233 A.3d 824
Pa. Super. Ct.2020Background
- On Oct. 3, 2016 Kevin Jalbert was shot and killed; several nearby witnesses (including Justin Griest and an autistic minor, "A.H.") identified Sheron Jalen Purnell as the shooter.
- Griest later recanted and was assaulted (Sept. 2, 2018); the assault was presented at trial and the assailants allegedly shouted a nickname for Purnell.
- The Commonwealth sought and the trial court permitted a Chester County Sheriff’s K-9 "comfort dog" to accompany A.H. while she testified; A.H. exhibited significant emotional distress on the stand.

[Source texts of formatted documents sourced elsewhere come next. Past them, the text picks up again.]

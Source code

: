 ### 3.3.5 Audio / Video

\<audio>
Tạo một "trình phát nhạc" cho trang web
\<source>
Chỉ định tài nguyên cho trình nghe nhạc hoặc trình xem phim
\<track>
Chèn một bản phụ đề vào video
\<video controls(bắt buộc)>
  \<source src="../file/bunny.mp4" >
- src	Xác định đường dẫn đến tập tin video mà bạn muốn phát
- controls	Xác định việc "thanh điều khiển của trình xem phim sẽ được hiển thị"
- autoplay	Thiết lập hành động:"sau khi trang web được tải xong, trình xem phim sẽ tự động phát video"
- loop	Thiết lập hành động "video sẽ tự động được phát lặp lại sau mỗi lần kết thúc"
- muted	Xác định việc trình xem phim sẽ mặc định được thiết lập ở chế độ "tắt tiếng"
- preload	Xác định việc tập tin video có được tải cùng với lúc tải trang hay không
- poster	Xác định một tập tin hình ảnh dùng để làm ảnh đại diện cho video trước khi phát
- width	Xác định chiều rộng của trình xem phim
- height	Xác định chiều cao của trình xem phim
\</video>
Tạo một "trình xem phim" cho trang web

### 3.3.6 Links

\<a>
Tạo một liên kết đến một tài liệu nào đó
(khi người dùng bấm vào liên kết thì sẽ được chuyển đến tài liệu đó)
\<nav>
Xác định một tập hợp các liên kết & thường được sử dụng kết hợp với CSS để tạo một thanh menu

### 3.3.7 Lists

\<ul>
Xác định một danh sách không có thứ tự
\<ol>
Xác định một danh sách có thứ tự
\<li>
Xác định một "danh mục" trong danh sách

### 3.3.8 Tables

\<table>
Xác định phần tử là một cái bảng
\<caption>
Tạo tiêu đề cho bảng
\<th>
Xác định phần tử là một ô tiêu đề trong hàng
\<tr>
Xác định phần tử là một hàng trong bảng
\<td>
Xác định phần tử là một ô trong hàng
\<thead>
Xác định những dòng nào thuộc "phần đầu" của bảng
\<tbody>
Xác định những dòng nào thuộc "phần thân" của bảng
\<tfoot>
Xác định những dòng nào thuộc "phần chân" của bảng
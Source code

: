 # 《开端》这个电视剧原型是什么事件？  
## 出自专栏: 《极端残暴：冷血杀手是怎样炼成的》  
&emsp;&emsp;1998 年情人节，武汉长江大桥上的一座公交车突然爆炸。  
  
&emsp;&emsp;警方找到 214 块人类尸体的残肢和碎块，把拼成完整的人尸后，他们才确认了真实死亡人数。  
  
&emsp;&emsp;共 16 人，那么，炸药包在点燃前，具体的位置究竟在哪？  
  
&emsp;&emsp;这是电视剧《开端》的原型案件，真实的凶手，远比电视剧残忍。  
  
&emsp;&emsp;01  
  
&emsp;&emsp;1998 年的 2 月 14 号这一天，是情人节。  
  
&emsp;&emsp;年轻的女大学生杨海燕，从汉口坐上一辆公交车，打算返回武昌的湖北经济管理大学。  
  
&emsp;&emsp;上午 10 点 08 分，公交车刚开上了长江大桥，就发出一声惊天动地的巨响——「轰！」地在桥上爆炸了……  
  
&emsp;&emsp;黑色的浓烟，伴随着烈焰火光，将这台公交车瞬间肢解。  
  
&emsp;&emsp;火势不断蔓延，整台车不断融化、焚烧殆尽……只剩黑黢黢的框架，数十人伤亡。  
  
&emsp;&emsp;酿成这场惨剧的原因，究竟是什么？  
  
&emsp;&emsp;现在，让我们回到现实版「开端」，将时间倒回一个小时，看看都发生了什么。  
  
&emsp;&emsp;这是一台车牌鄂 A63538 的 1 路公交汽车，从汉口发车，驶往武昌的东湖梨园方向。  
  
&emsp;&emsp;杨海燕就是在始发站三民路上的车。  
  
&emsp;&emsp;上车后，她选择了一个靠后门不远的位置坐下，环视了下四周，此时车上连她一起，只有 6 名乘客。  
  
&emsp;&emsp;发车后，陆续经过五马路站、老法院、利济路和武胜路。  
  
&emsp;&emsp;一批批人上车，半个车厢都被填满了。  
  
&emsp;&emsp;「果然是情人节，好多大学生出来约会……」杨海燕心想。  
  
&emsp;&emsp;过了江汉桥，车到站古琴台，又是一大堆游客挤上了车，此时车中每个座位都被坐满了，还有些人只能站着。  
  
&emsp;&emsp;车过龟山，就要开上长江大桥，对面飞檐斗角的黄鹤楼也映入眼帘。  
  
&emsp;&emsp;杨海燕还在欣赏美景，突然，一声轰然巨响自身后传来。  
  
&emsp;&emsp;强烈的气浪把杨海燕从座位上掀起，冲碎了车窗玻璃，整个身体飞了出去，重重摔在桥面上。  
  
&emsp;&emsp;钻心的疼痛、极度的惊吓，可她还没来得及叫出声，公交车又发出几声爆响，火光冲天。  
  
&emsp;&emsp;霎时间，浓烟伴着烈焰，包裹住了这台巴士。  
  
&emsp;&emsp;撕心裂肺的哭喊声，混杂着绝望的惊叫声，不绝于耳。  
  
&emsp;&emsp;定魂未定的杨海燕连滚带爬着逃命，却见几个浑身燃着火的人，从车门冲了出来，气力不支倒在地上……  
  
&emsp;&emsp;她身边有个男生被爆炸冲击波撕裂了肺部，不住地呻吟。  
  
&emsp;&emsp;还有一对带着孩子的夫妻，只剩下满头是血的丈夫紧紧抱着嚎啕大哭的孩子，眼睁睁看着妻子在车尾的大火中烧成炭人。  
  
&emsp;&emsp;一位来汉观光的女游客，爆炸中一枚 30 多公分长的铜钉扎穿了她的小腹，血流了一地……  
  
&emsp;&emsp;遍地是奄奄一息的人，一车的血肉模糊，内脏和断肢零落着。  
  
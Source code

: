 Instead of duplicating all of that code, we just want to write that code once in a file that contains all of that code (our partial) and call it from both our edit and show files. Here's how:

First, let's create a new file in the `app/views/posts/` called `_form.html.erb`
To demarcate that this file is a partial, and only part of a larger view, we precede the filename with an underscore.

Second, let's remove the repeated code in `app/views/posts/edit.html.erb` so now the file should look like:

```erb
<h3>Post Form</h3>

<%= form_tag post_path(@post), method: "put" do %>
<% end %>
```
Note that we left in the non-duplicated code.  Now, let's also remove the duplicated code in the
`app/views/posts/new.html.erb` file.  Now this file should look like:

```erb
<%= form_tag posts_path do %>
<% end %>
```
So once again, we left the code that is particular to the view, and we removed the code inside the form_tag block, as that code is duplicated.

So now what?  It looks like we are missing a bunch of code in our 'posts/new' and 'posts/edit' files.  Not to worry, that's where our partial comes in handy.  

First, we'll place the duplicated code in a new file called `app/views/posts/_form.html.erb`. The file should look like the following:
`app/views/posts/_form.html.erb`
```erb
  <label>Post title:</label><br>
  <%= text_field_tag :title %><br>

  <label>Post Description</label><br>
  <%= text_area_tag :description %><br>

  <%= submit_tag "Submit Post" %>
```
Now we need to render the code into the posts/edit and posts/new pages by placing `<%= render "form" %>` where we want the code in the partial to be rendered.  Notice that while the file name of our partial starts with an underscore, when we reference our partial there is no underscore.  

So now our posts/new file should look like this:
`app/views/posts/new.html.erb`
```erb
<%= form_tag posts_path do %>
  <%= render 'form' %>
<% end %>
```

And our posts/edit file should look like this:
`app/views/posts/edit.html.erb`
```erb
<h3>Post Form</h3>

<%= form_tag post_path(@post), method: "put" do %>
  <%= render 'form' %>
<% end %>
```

- Corporal Shawn Dowds testified about Coatesville’s extensive surveillance system and generally about witnesses’ reluctance to speak to police; the Commonwealth used camera footage to locate and corroborate witnesses.
- Purnell was convicted of third-degree murder and carrying a firearm without a license; he appealed, raising four principal claims about evidentiary and courtroom procedure rulings.
Issues
| Issue | Commonwealth's Argument | Purnell's Argument | Held |
|---|---|---|---|
| 1. Prosecutor’s on-the-record accusation that eyewitness Griest was lying; trial court failed to rule on defense objection and failed to instruct jury | Any suggestion of impropriety was brief; jury decides credibility; any error harmless given strong corroborating evidence | Court failed to explicitly sustain objection and failed to give a curative instruction; prejudice to Purnell | No reversible error. Court’s on-the-record statement that credibility is for the jury functioned as a sua sponte curative instruction; error, if any, harmless given corroborating testimony |
| 2. Allowing a comfort dog with A.H. while testifying | Dog was requested to alleviate A.H.’s fear and enable testimony; trial court has discretion to control courtroom and protect witnesses | Dog engendered sympathy, prejudiced jury, and prosecution failed to establish necessity or dog’s training | No abuse of discretion. Comfort dog not inherently prejudicial; trial courts may permit support animals and need not make a formal "necessity" finding though courts should balance benefits v. prejudice and limit visibility when possible |
| 3. Redirect questions to A.H. about the Sept. 2 assault on Griest | Redirect was limited, responsive to prior impeachment/inconsistent statement issues and the jury already knew of the assault from Griest’s testimony | Testimony was inflammatory, unrelated to Purnell, and prejudicial because it post-dated defense investigator’s earlier statement | Admissible. The brief redirect added detail to an incident already before the jury; trial court did not abuse its discretion |
| 4. Testimony by Corporal Dowds about general reluctance of Coatesville residents to speak to police | Testimony provided background for why surveillance was used and was limited by the court; asked for foundation and specific instances | Generalized testimony about "snitch culture" was not specific to the case and was prejudicial | No abuse of discretion. Court sustained/form-limited questions, required foundation, cautioned against generalizations, and limited inquiry to case-specific background for surveillance use |
Key Cases Cited
- Behr v. Behr, 695 A.2d 776 (courtroom control and authority to maintain order)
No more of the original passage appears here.